Sunday was another bloody day in the Middle East. In Egypt, the establishment commemorated the success of the Egyptian army 40 years ago in crossing the Suez Canal and taking back most of the Sinai Peninsula, Egyptian territory occupied by Israel in 1967. But the commemorations, which were lively and joyous in Tahrir Square and other sanctioned demonstrations, were marred by smaller counter-demonstrations (still often in the thousands) by the Muslim Brotherhood against the army, complaining about the July 3 military coup that removed elected president Muhammad Morsi from power. The military effectively strangled these protests, sometimes with excessive use of force. The Brotherhood cadres sometimes deployed guns and violence. In some places, such as Ramsis Square, angry anti-Brotherhood crowds tried to attack the Muslim fundamentalists, and the army had to step in to protect the Brotherhood. Over 50 protesters were killed.
Egypt is deeply divided, and can only heal if the military hardliners relent and allow a place for the Muslim Brotherhood in electoral processes. At the moment they seemed determine to ban the organization. Likewise, the remaining Muslim Brotherhood leadership appears so wedded to attempting to restore Morsi that they risk their followers’ lives in fruitless demonstrations that impede any further bargain between the two sides.
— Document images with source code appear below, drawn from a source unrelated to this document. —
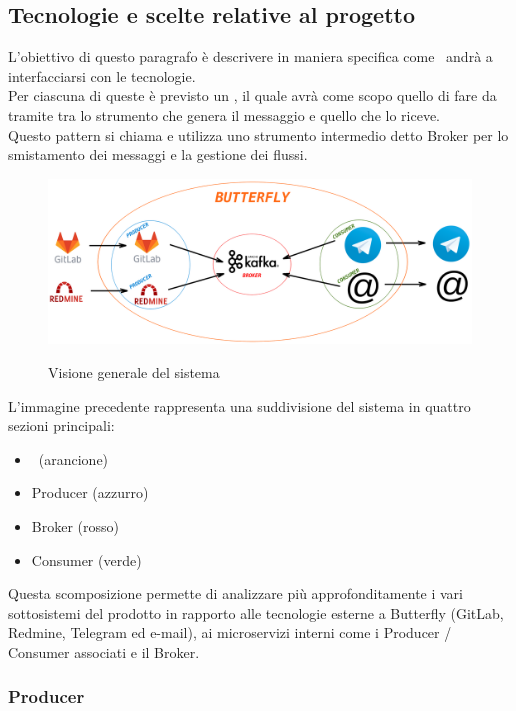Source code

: \subsection{Tecnologie e scelte relative al progetto}
	L'obiettivo di questo paragrafo è descrivere in maniera specifica come \progetto\ andrà a interfacciarsi con le tecnologie.\\
	Per ciascuna di queste è previsto un , il quale avrà come scopo quello di fare da tramite tra lo strumento che genera il messaggio e quello che lo riceve.\\
	Questo pattern si chiama  e utilizza uno strumento intermedio detto Broker per lo smistamento dei messaggi e la gestione dei flussi.

	\begin{figure}[H]
		\centering
		\includegraphics[width=\textwidth]{img/butterfly.png}\\
		\caption{Visione generale del sistema \progetto}
		\label{fig:butterfly}
	\end{figure}
	L'immagine precedente rappresenta una suddivisione del sistema in quattro sezioni principali:
	\begin{itemize}
		\item \progetto\ (arancione)
		\item Producer (azzurro)
		\item Broker (rosso)
		\item Consumer (verde)
	\end{itemize}
	Questa scomposizione permette di analizzare più approfonditamente i vari sottosistemi del prodotto in rapporto alle tecnologie esterne a Butterfly (GitLab, Redmine, Telegram ed e-mail), ai microservizi interni come i Producer / Consumer associati e il Broker.
	
	\subsubsection{Producer}
	
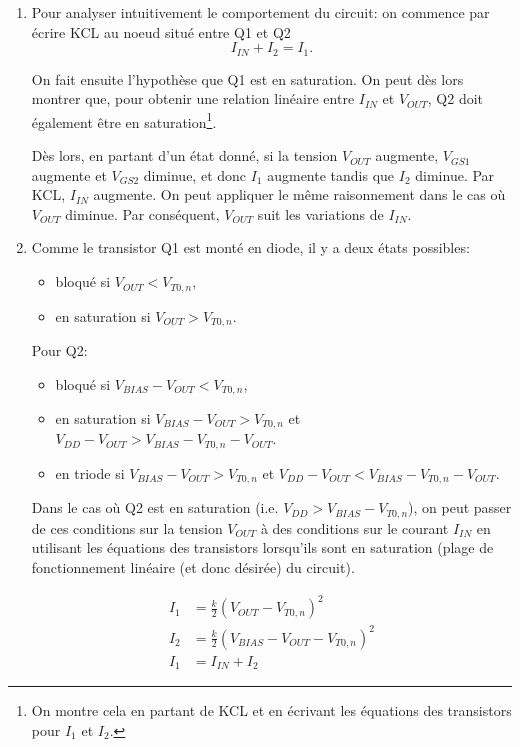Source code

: \documentclass[frenchb,DIV=13]{scrartcl}
\begin{document}
\begin{enumerate}
	\item Pour analyser intuitivement le comportement du circuit: on commence par écrire KCL
	au noeud situé entre Q1 et Q2
	\[ I_{IN} + I_2 = I_1. \]
	
	On fait ensuite l'hypothèse que Q1 est en saturation. On peut dès lors montrer que, pour
	obtenir une relation linéaire entre $I_{IN}$ et $V_{OUT}$, Q2 doit également être en
	saturation\footnote{On montre cela en partant de KCL et en écrivant les équations
	des transistors pour $I_1$ et $I_2$.}.
	
	Dès lors, en partant d'un état donné, si la tension
	$V_{OUT}$ augmente, $V_{GS1}$ augmente et $V_{GS2}$ diminue, et donc $I_1$ augmente tandis
	que $I_2$ diminue. Par KCL, $I_{IN}$ augmente.
	On peut appliquer le même raisonnement dans le cas où $V_{OUT}$ diminue. Par conséquent,
	$V_{OUT}$ suit les variations de $I_{IN}$.
	
	\item Comme le transistor Q1 est monté en diode, il y a deux états possibles:
	\begin{itemize}
		\item bloqué si $V_{OUT} < V_{T0,n}$,
		\item en saturation si $V_{OUT} > V_{T0,n}$.
	\end{itemize}

	Pour Q2:
	\begin{itemize}
		\item bloqué si $V_{BIAS} - V_{OUT} < V_{T0,n}$,
		\item en saturation si $V_{BIAS} - V_{OUT} > V_{T0,n}$ et $V_{DD} - V_{OUT} > V_{BIAS} -
        V_{T0,n} - V_{OUT}$.
       	\item en triode si $V_{BIAS} - V_{OUT} > V_{T0,n}$ et $V_{DD} - V_{OUT} < V_{BIAS} - V_{T0,n} - V_{OUT}$.
	\end{itemize}

	Dans le cas où Q2 est en saturation (i.e. $V_{DD} > V_{BIAS} - V_{T0,n}$), on peut passer de ces conditions
	sur la tension $V_{OUT}$ à des conditions sur le courant $I_{IN}$ en utilisant les équations des transistors
	lorsqu'ils sont en saturation (plage de fonctionnement linéaire (et donc désirée) du circuit).

	\begin{align*}
    	I_1 &= \frac{k}{2}\left(V_{OUT} - V_{T0,n}\right)^2 \\
    	I_2 &= \frac{k}{2}\left(V_{BIAS} - V_{OUT} - V_{T0,n}\right)^2 \\
    	I_{1} &= I_{IN} + I_{2}
	\end{align*}
    

\end{enumerate}
\end{document}
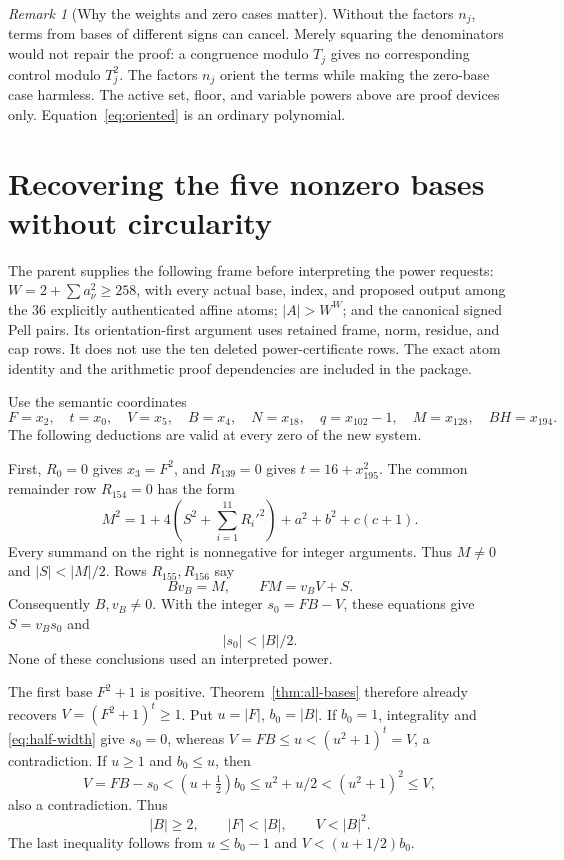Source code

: \documentclass[11pt]{article}
\theoremstyle{definition}\newtheorem{definition}[theorem]{Definition}
\theoremstyle{remark}\newtheorem{remark}[theorem]{Remark}
\begin{document}
\begin{remark}[Why the weights and zero cases matter]
Without the factors $n_j$, terms from bases of different signs can
cancel. Merely squaring the denominators would not repair the proof:
a congruence modulo $T_j$ gives no corresponding control modulo $T_j^2$.
The factors $n_j$ orient the terms while making the zero-base case
harmless. The active set, floor, and variable powers above are proof
devices only. Equation~\eqref{eq:oriented} is an ordinary polynomial.
\end{remark}

\section{Recovering the five nonzero bases without circularity}
\label{sec:bootstrap}

The parent supplies the following frame before interpreting the power
requests: $W=2+\sum a_\nu^2\ge258$, with every actual base, index,
and proposed output among the 36 explicitly authenticated affine atoms;
$|A|>W^W$; and the canonical signed Pell pairs. Its orientation-first
argument uses retained frame, norm, residue, and cap rows. It does not
use the ten deleted power-certificate rows. The exact atom identity and
the arithmetic proof dependencies are included in the package.

Use the semantic coordinates
\[
F=x_2,\quad t=x_0,\quad V=x_5,\quad B=x_4,\quad
N=x_{18},\quad q=x_{102}-1,\quad M=x_{128},\quad BH=x_{194}.
\]
The following deductions are valid at every zero of the new system.

First, $R_0=0$ gives $x_3=F^2$, and $R_{139}=0$ gives
$t=16+x_{195}^2$. The common remainder row $R_{154}=0$ has the form
\begin{equation}
M^2=1+4\left(S^2+\sum_{i=1}^{11}R_i'^2\right)
+a^2+b^2+c(c+1).
\label{eq:normalization}
\end{equation}
Every summand on the right is nonnegative for integer arguments. Thus
$M\ne0$ and $|S|<|M|/2$. Rows $R_{155},R_{156}$ say
\[
Bv_B=M,\qquad FM=v_BV+S.
\]
Consequently $B,v_B\ne0$. With the integer $s_0=FB-V$, these equations
give $S=v_Bs_0$ and
\begin{equation}|s_0|<|B|/2.\label{eq:half-width}\end{equation}
None of these conclusions used an interpreted power.

The first base $F^2+1$ is positive. Theorem~\ref{thm:all-bases} therefore
already recovers $V=(F^2+1)^t\ge1$. Put $u=|F|$, $b_0=|B|$.
If $b_0=1$, integrality and \eqref{eq:half-width} give $s_0=0$,
whereas $V=FB\le u<(u^2+1)^t=V$, a contradiction. If $u\ge1$ and
$b_0\le u$, then
\[
V=FB-s_0<(u+\tfrac12)b_0
\le u^2+u/2<(u^2+1)^2\le V,
\]
also a contradiction. Thus
\begin{equation}
|B|\ge2,\qquad |F|<|B|,\qquad V<|B|^2.
\label{eq:bootstrap-bounds}
\end{equation}
The last inequality follows from $u\le b_0-1$ and
$V<(u+1/2)b_0$.
\end{document}

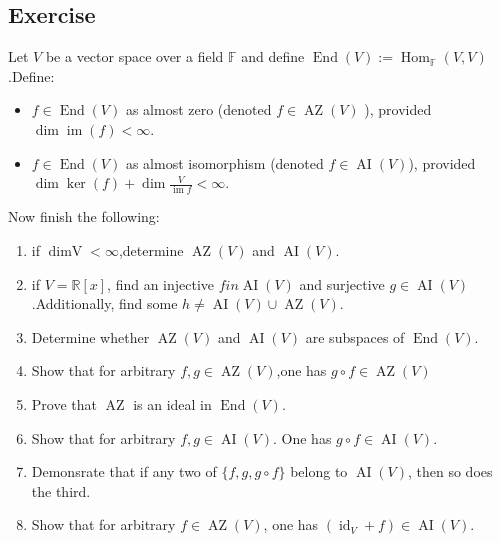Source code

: \documentclass[11pt]{ctexart}
\theoremstyle{definition}
\numberwithin{equation}{section}
\newcommand{\op}[1]{\operatorname{#1}}%
\newcommand{\FF}{\mathbb{F}}%
\newcommand{\RR}{\mathbb{R}}
\theoremstyle{definition}
\theoremstyle{remark}
\begin{document}
\subsection{Exercise}
Let $V$ be a vector space over a field $\FF$ and define  $\op{End}(V):= \op{Hom}_{\FF}(V,V)$.Define:
\begin{itemize}
    \item $f \in \op{End}(V)$ as almost zero (denoted $f\in \op{AZ}(V)$ ), provided $\op{dim}\op{im}(f)<\infty$.
    \item $f\in \op{End}(V)$ as almost isomorphism (denoted $f\in \op{AI}(V)$), provided $\op{dim}\op{ker}(f)+\op{dim}\frac{V}{\op{im}f}<\infty$.
\end{itemize}
Now finish the following:
\begin{enumerate}
    \item if $\op{dim V}< \infty$,determine $\op{AZ}(V)$ and $\op{AI}(V)$.
    \item if $V=\RR[x]$, find an injective $f in \op{AI}(V)$ and surjective $g\in \op{AI}(V)$.Additionally, find some $h\neq \op{AI}(V)\cup \op{AZ}(V)$.
    \item Determine whether $\op{AZ}(V)$ and $\op{AI}(V)$ are subspaces of $\op{End}(V)$.
    \item Show that for arbitrary $f,g \in \op{AZ}(V)$,one has $g\circ f\in \op{AZ}(V)$
    \item Prove that $\op{AZ}$ is an ideal in $\op{End}(V)$.
    \item Show that for arbitrary $f,g\in \op{AI}(V)$. One has $g\circ f\in \op{AI}(V)$.
    \item Demonsrate that if any two of $\{f,g, g\circ f\}$ belong to $\op{AI}(V)$, then so does the third.
    \item Show that for arbitrary $f\in \op{AZ}(V)$, one has $(\op{id}_V+f)\in \op{AI}(V)$.
\end{enumerate}
\end{document}
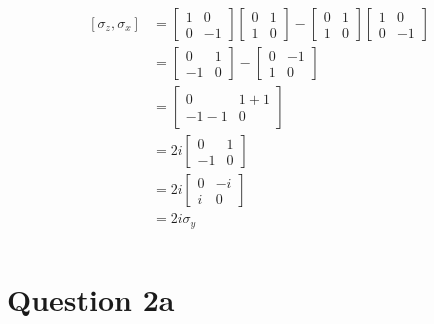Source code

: \documentclass{article}
\begin{document}
\begin{align*}
    \begin{split}
    [\sigma_z, \sigma_x] &=
    \begin{bmatrix}
        1 & 0 \\
        0 & -1
    \end{bmatrix}
    \begin{bmatrix}
        0 & 1 \\
        1 & 0
    \end{bmatrix}
    - \begin{bmatrix}
        0 & 1 \\
        1 & 0
    \end{bmatrix}
    \begin{bmatrix}
        1 & 0 \\
        0 & -1
    \end{bmatrix} \\
    &= 
    \begin{bmatrix}
        0 & 1 \\
        -1 & 0
    \end{bmatrix}
    - \begin{bmatrix}
        0 & -1\\
        1 & 0
    \end{bmatrix} \\
    &= \begin{bmatrix}
        0 & 1 + 1 \\
        -1 - 1 & 0
    \end{bmatrix} \\
    &= 2i \begin{bmatrix}
        0 & 1 \\
        -1 & 0
    \end{bmatrix} \\
    &= 2i \begin{bmatrix}
        0 & -i \\   
        i & 0
    \end{bmatrix} \\
    &= 2i\sigma_y \\
    \end{split}
\end{align*}

\newpage

\section*{Question 2a}
\end{document}
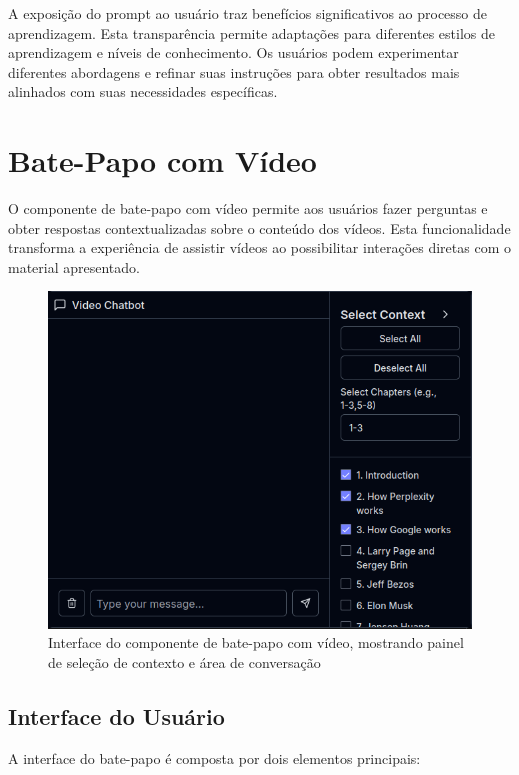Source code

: \documentclass[tcc,capa]{texufpel}
\begin{document}
A exposição do prompt ao usuário traz benefícios significativos ao processo de aprendizagem. Esta transparência permite adaptações para diferentes estilos de aprendizagem e níveis de conhecimento. Os usuários podem experimentar diferentes abordagens e refinar suas instruções para obter resultados mais alinhados com suas necessidades específicas.


\section{Bate-Papo com Vídeo}

O componente de bate-papo com vídeo permite aos usuários fazer perguntas e obter respostas contextualizadas sobre o conteúdo dos vídeos. Esta funcionalidade transforma a experiência de assistir vídeos ao possibilitar interações diretas com o material apresentado.

\begin{figure}[H]
  \centering
  \includegraphics[width=\textwidth,height=0.45\textheight,keepaspectratio]{exemplo-slides/graphics/images/video-chatbot.png}
  \caption{Interface do componente de bate-papo com vídeo, mostrando painel de seleção de contexto e área de conversação}
  \label{fig:video_chatbot}
\end{figure}

\subsection{Interface do Usuário}

A interface do bate-papo é composta por dois elementos principais:
\end{document}
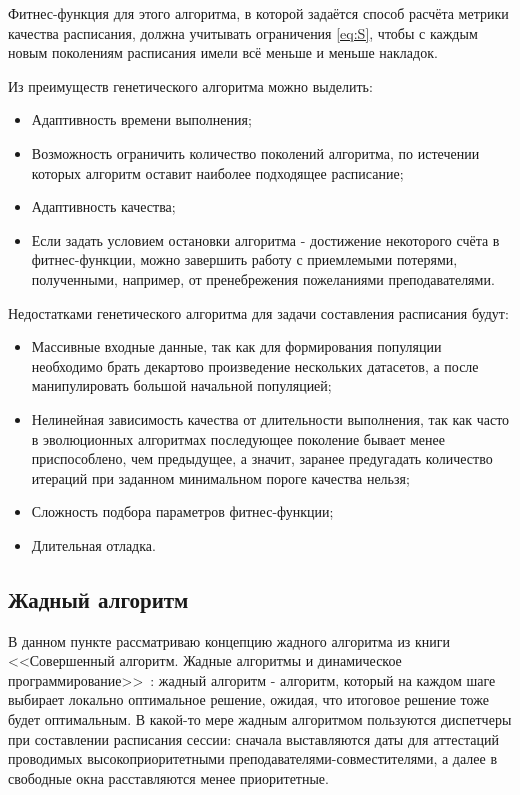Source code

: Фитнес-функция для этого алгоритма, в которой задаётся способ расчёта метрики качества расписания, должна учитывать ограничения \eqref{eq:S}, чтобы с каждым новым поколениям расписания имели всё меньше и меньше накладок.

Из  преимуществ генетического алгоритма можно выделить:
\begin{itemize}
	\item Адаптивность времени выполнения;
	\item Возможность ограничить количество поколений алгоритма, по истечении которых алгоритм оставит наиболее подходящее расписание;
	\item Адаптивность качества;
	\item Если задать условием остановки алгоритма - достижение некоторого счёта в фитнес-функции, можно завершить работу с приемлемыми потерями, полученными, например, от пренебрежения пожеланиями преподавателями.
\end{itemize}

Недостатками генетического алгоритма для задачи составления расписания будут:
\begin{itemize}
	\item Массивные входные данные, так как для формирования популяции необходимо брать декартово произведение нескольких датасетов, а после манипулировать большой начальной популяцией;
	\item Нелинейная зависимость качества от длительности выполнения, так как часто в эволюционных алгоритмах последующее поколение бывает менее приспособлено, чем предыдущее, а значит, заранее предугадать количество итераций при заданном минимальном пороге качества нельзя;
	\item Сложность подбора параметров фитнес-функции;
	\item Длительная отладка.
\end{itemize}

\subsection{Жадный алгоритм}
В данном пункте рассматриваю концепцию жадного алгоритма из книги <<Совершенный алгоритм. Жадные алгоритмы и динамическое программирование>>~\cite{zhad}: жадный алгоритм - алгоритм, который на каждом шаге выбирает локально оптимальное решение, ожидая, что итоговое решение тоже будет оптимальным. В какой-то мере жадным алгоритмом пользуются диспетчеры при составлении расписания сессии: сначала выставляются даты для аттестаций проводимых высокоприоритетными преподавателями-совместителями, а далее в свободные окна расставляются менее приоритетные.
I can’t imagine protests against the army on October 6 are likely to make the Brotherhood more popular in Egypt.
Then in Iraq, where bombings left dozens of Shiites dead on Saturday, on Sunday the bombings shifted north to the mostly Sunni Arab province of Ninewah. Presumably the Sunni radicals are trying to bait the Shiites into taking them on, and are trying to regiment Sunnis behind their leadership.
Iraq got where it is because its elites and workers refused to compromise or make a grand bargain after the fall of the old regime in 2003. They gradually drove the Sunni Arab population into despair, into supporting or joining the guerrillas. Once a guerrilla insurgency is established and institutionalized, it typically goes on for a decade or more, and only about 20% are militarily defeated.
Egypt would be most unwise to drive the Brotherhood to create an insurgency. In today’s world, weapons and C4 explosives aren’t that hard to get hold of and small cells can disrupt large events. Iraq should stand as an object lesson to other countries in the region as to what can happen if divisions are allowed to fester.
No one thinks it can happen to them. As an Algerian, UN special envoy Lakhdar Brahimi, tried to warn the Iraqi elite in late spring of 2004 that you can fall into a civil war without meaning to, piecemeal. The elite was furious with him for comparing Iraq to divided and violent Algeria. By now Iraq has surely outstripped the violence that beset Algeria in the 1990s. Brahimi is now trying to warn the Syrians that yes, it can get worse.